The opening lines of Edward Albee’s ‘Who’s Afraid of Virginia Woolf?’ have become more famous than the film it references. Martha, loud and bawdy after coming home from a cocktail party, asks, then taunts, her husband George over the origin of a line from “some Goddamn Bette Davis movie: ‘What a dump!'”
She should have followed this reference from ‘Beyond the Forest’ with another famous line from a more famous and better Davis film: “Fasten your seatbelts; it’s going to be a bumpy night.”
That line should have been delivered as an aside to the audience at Seattle Repertory Theatre, since the taunting escalates into one of the most wicked and brutal take-no-prisoners portraits of marital warfare ever written. The show, now running through May 18, lays bare the cost of the secrets that people build to protect themselves, only to become trapped by them.
In all truth, I was expected an intense, emotionally battering experience, but, surprisingly, while the emotions were raw and intense, I never wanted to hide or crawl away. In fact, Albee’s dialogue is sharp and funny enough to keep the tension from overwhelming the audience, but still taking them along for the ride. My expectations were based upon the classic Liz Taylor/Richard Burton movie, which I’d seen (for a second time) just a month or so ago. In it, director Mike Nichols steps back and allows the Burtons to unleash their fury on each other, right from the start. While watching it, I did want to get up and crawl whimpering behind the Barcalounger. But not with this production, the first time I’ve seen it live. (Besides seeing the movie twice, I’d also studied it in school–twice: once in high school and once in college.)
In the program notes, Albee is quoted as saying that he structures his plays like Bach preludes and fugues. Having seen several other Albee plays (Seascape, Three Tall Women and The Goat, or Who is Sylvia?) and also being familiar with Bach, I immediately got the concept and could observe the interplay in action (although at times, it more closely resembled Whack-a-Mole).
Timing is everything, and to make this sophisticated nuclear explosion work, you need a strong, tight but expert ensemble. In this regard, The Rep delivers. In fact, the cast is just the first piece. All the other pieces–direction, costumes, lighting, sound and set design–are just as strong. This could well be the best production of the season for Rep. Even Matthew Smucker’s set received applause when the lights went up–but then, Handsome Hunk is an interior designer who knows great design when he sees it. Heidi Zamora’s costumes captured the early 60’s leisure wear/cocktail feel in the characters. Most memorable, of course, was Martha’s, who had the only costume change in the show. Her smart cocktail dress was changed for a leopard-print top and black capri pants, from host to prowling predator.

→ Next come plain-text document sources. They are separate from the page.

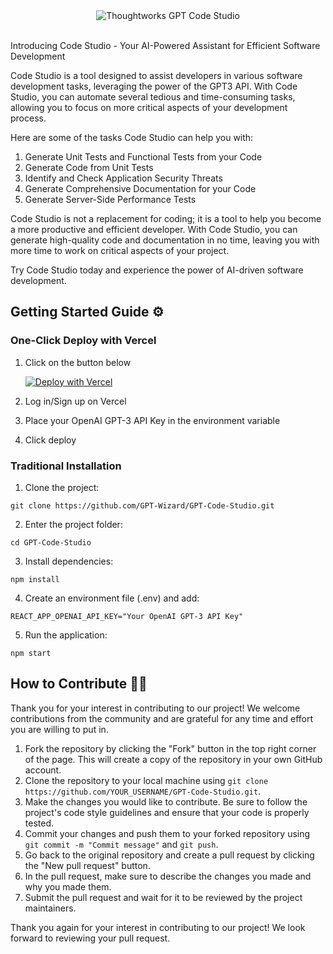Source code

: <div align="center">
  <img src="https://images.ctfassets.net/a0typynlh1op/1qi0CzHrF1jJ0o2NbShkXn/0d9d3adfcd802735632fd7ac838945d6/code-studio-high-resolution-logo-color-on-transparent-background__1_.png?fm=jpg&fl=progressive" alt="Thoughtworks GPT Code Studio" />
</div>

<br/>

Introducing Code Studio - Your AI-Powered Assistant for Efficient Software Development

Code Studio is a tool designed to assist developers in various software development tasks, leveraging the power of the GPT3 API. With Code Studio, you can automate several tedious and time-consuming tasks, allowing you to focus on more critical aspects of your development process.

Here are some of the tasks Code Studio can help you with:
1. Generate Unit Tests and Functional Tests from your Code
2. Generate Code from Unit Tests
3. Identify and Check Application Security Threats
4. Generate Comprehensive Documentation for your Code
5. Generate Server-Side Performance Tests

Code Studio is not a replacement for coding; it is a tool to help you become a more productive and efficient developer. With Code Studio, you can generate high-quality code and documentation in no time, leaving you with more time to work on critical aspects of your project.

Try Code Studio today and experience the power of AI-driven software development.

## Getting Started Guide ⚙️

### One-Click Deploy with Vercel
1. Click on the button below

    [![Deploy with Vercel](https://vercel.com/button)](https://vercel.com/new/clone?repository-url=https%3A%2F%2Fgithub.com%2FGPT-Wizard%2Fgpt-reviewer&env=REACT_APP_OPENAI_API_KEY&envDescription=PLACE%20YOUR%20OPEN%20AI%20API%20KEY&envLink=https%3A%2F%2Fbeta.openai.com%2Faccount%2Fapi-keys&project-name=gpt-reviewer&repository-name=GPT-Reviewer&redirect-url=https%3A%2F%2Fgithub.com%2FGPT-Wizard%2Fgpt-reviewer&demo-title=GPT%20Reviewer&demo-description=Your%20own%20GPT%20bot%20is%20deployed&demo-url=https%3A%2F%2Fgpt-reviewer-thoughtworks-wizards.vercel.app%2F)

2. Log in/Sign up on Vercel
3. Place your OpenAI GPT-3 API Key in the environment variable
4. Click deploy

### Traditional Installation
1. Clone the project: 
```
git clone https://github.com/GPT-Wizard/GPT-Code-Studio.git
```
2. Enter the project folder: 
```
cd GPT-Code-Studio
```
3. Install dependencies: 
```
npm install
```
4. Create an environment file (.env) and add:
```
REACT_APP_OPENAI_API_KEY="Your OpenAI GPT-3 API Key"
```
5. Run the application: 
```
npm start
```

## How to Contribute 👨‍💻

Thank you for your interest in contributing to our project! We welcome contributions from the community and are grateful for any time and effort you are willing to put in.

1. Fork the repository by clicking the "Fork" button in the top right corner of the page. This will create a copy of the repository in your own GitHub account.
2. Clone the repository to your local machine using `git clone https://github.com/YOUR_USERNAME/GPT-Code-Studio.git`.
3. Make the changes you would like to contribute. Be sure to follow the project's code style guidelines and ensure that your code is properly tested.
4. Commit your changes and push them to your forked repository using `git commit -m "Commit message"` and `git push`.
5. Go back to the original repository and create a pull request by clicking the "New pull request" button.
6. In the pull request, make sure to describe the changes you made and why you made them.
7. Submit the pull request and wait for it to be reviewed by the project maintainers.

Thank you again for your interest in contributing to our project! We look forward to reviewing your pull request.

Associate Artistic Director Braden Abraham faced a daunting task in this production, but he managed to direct it with skill. The play actually is funny, razor sharp and fast. Here, he found the rhythms in the parrying and dueling, the wit and the blood.
And, of course, the small cast was up to it. R. Hamilton Wright and Pamela Reed are seasoned actors and, as George and Martha (Albee deliberately named these two characters after the First President and the first First Lady) they swung from saracasm to rage to, yes, tenderness, and make it all believable. The play actually belongs to Martha and Reed has the strength to stay in command of the plot. Amy Hill and Aaron Blakely, as Honey and Nick, hold their own, in roles that could easily get buried . Hill in particular has it tough. She actually has the smallest role in the play, and does more listening and reacting, but she makes it count. Her timing and reactions are spot-on, and her drunken delivery of “hump the hostess!” is priceless. Blakely’s Nick hold his own, but is convincingly weak enough to succumb to Martha. They play Tokyo to George and Martha’s Godzilla.
Yet, through all of this destruction, Nick and Honey leave together, and George and Martha survive. Their most precious secret has been destroyed, and Martha’s shattering vulnerability has been dragged out, turned over and exposed to the light. But they’re survivors, because they’ve learned how to lick each others’ wounds. When ‘Woolf’ exploded on stage in 1962, no one had ever seen anything like it before. It’s a vicious satire of the American family and it says that if you really want to stay together, you’d better be willing to pay the price, because marriage isn’t Lucy and Ricky or even The Honeymooners. It’s a game, as seemingly as innocent as a sophisticated pun, but games can build into secrets and secrets can blow up.
You have to remember to help each other land safely.